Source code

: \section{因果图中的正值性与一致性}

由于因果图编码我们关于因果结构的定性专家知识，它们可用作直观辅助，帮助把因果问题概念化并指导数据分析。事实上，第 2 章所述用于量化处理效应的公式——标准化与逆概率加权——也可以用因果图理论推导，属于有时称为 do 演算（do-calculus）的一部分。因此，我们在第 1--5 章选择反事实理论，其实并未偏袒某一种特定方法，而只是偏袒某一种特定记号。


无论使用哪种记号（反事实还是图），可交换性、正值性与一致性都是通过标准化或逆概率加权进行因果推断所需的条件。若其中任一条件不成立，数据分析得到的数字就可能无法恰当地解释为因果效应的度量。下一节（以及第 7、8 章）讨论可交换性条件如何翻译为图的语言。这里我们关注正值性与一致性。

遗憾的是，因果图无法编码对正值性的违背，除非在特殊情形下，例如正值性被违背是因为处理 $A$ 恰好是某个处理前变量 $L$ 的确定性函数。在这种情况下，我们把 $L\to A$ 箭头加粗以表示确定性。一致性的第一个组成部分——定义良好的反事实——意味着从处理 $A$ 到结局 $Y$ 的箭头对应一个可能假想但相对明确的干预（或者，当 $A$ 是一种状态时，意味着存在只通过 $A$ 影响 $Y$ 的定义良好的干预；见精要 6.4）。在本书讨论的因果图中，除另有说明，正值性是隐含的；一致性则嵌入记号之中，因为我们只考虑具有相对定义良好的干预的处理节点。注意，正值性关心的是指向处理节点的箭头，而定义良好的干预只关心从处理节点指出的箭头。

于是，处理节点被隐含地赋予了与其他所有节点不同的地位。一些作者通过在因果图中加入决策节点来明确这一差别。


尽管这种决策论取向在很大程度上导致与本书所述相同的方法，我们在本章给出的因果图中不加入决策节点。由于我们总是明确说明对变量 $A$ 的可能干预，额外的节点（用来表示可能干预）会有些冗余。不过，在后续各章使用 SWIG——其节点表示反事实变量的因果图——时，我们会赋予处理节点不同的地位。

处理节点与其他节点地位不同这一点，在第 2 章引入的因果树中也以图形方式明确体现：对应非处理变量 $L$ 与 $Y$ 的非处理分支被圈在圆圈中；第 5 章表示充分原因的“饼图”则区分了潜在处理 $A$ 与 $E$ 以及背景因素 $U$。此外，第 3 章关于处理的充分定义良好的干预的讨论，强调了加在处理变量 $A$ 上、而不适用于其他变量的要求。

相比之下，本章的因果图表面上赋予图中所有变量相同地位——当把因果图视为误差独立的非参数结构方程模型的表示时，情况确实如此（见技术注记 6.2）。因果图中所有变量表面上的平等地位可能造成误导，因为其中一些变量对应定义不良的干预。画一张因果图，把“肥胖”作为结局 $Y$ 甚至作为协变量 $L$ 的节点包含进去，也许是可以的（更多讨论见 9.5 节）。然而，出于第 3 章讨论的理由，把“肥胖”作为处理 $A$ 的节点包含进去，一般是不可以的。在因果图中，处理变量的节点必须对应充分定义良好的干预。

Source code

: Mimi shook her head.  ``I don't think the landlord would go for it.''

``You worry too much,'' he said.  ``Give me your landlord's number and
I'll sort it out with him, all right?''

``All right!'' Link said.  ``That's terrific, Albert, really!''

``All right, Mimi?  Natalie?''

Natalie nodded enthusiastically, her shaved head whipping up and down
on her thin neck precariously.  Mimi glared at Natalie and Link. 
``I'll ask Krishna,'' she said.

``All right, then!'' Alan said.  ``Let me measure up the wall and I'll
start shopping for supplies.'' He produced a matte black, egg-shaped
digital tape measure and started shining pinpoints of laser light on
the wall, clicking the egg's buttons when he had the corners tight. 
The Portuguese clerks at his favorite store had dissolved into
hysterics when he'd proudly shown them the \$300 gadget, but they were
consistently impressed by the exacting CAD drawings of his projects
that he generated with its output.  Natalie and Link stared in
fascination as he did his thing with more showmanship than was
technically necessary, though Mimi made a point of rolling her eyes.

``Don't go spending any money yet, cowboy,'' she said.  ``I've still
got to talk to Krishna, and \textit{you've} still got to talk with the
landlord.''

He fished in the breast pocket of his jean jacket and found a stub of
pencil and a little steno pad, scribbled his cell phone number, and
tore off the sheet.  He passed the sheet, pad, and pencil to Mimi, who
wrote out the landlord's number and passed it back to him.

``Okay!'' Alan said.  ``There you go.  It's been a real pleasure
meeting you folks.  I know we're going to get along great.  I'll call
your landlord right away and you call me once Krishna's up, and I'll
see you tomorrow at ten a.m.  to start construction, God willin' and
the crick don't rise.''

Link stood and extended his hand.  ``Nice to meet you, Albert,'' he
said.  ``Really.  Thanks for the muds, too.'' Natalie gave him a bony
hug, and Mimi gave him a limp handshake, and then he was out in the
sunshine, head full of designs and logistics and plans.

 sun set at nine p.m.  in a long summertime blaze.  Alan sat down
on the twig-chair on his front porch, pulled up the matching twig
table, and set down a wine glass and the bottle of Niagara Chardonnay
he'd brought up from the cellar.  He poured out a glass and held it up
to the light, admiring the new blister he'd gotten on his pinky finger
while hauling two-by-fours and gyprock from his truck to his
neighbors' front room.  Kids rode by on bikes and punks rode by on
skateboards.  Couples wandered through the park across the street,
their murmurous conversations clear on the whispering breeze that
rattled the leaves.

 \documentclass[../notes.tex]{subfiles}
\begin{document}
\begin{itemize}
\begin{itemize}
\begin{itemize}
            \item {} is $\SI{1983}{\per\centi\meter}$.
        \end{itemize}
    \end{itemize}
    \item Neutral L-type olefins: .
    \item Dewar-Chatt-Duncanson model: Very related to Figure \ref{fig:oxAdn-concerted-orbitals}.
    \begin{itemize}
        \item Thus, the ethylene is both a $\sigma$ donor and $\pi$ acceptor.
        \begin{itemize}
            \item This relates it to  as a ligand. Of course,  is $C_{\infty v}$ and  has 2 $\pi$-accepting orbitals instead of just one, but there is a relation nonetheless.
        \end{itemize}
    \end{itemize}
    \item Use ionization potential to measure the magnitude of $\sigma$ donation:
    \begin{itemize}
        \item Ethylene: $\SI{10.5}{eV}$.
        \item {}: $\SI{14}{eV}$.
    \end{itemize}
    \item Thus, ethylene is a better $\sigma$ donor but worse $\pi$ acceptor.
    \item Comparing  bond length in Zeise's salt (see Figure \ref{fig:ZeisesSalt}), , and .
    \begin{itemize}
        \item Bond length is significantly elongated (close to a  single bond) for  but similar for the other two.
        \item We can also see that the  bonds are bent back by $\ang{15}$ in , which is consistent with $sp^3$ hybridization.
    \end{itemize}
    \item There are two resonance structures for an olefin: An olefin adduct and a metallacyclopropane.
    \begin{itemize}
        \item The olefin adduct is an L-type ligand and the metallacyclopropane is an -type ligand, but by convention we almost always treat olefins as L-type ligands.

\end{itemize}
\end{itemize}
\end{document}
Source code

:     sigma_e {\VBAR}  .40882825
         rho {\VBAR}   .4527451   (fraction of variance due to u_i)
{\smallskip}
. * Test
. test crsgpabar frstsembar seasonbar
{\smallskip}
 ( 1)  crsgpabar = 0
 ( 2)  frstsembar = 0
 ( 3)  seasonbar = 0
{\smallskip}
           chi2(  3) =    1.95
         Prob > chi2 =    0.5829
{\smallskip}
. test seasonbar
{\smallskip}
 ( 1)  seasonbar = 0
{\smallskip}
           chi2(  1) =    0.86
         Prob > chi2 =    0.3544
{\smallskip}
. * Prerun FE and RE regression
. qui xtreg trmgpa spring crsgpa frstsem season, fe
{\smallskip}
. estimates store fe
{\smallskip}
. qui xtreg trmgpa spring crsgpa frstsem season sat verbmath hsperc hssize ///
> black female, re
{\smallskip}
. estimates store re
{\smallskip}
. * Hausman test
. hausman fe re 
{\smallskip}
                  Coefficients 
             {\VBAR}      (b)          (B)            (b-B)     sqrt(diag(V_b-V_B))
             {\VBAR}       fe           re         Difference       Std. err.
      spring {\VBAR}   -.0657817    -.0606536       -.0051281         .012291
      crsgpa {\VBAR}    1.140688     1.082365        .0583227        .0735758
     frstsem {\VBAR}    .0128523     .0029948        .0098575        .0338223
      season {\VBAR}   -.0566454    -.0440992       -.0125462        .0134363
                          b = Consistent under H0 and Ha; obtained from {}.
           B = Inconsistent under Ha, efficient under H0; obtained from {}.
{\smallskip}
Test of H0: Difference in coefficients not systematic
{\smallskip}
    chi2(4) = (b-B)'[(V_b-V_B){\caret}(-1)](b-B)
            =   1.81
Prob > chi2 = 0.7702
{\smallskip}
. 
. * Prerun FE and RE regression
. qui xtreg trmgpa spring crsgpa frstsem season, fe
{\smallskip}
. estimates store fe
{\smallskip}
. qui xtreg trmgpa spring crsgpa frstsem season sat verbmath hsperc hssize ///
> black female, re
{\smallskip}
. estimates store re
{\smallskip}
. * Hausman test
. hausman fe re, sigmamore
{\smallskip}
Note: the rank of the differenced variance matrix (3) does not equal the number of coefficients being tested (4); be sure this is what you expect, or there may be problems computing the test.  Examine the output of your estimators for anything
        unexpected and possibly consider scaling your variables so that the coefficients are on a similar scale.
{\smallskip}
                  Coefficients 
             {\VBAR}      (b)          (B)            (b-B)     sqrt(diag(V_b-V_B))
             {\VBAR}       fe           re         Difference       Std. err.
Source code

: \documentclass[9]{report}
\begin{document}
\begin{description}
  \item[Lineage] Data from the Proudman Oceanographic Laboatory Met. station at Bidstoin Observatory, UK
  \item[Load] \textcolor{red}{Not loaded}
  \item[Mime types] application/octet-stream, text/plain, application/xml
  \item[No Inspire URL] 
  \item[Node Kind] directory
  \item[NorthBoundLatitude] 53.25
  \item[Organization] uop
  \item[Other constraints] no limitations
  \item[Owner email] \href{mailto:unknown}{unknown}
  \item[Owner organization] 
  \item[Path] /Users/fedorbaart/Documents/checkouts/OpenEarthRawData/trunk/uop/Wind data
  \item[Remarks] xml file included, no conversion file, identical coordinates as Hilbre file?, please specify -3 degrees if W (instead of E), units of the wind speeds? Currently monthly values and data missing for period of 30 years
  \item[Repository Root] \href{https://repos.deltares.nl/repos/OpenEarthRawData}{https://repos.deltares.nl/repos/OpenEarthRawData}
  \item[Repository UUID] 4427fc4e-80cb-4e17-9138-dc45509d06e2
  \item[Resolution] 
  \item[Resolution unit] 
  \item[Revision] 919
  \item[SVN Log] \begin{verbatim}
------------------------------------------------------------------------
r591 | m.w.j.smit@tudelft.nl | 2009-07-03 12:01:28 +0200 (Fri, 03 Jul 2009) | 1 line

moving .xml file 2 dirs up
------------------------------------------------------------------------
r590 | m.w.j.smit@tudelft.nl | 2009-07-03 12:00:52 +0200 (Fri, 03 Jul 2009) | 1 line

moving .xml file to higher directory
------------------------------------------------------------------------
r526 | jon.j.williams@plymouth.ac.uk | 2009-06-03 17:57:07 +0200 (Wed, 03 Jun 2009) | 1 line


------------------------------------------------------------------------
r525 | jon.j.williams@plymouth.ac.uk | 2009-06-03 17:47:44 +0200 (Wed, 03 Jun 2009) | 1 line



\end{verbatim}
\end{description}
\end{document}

[Task details] From the entries above, give again exactly the lines running from the line with "the wall, clicking" to the line with "that he generated"; include both of those lines.

[Result of this exercise]
the wall, clicking the egg's buttons when he had the corners tight. 
The Portuguese clerks at his favorite store had dissolved into
hysterics when he'd proudly shown them the \$300 gadget, but they were
consistently impressed by the exacting CAD drawings of his projects
that he generated with its output.  Natalie and Link stared in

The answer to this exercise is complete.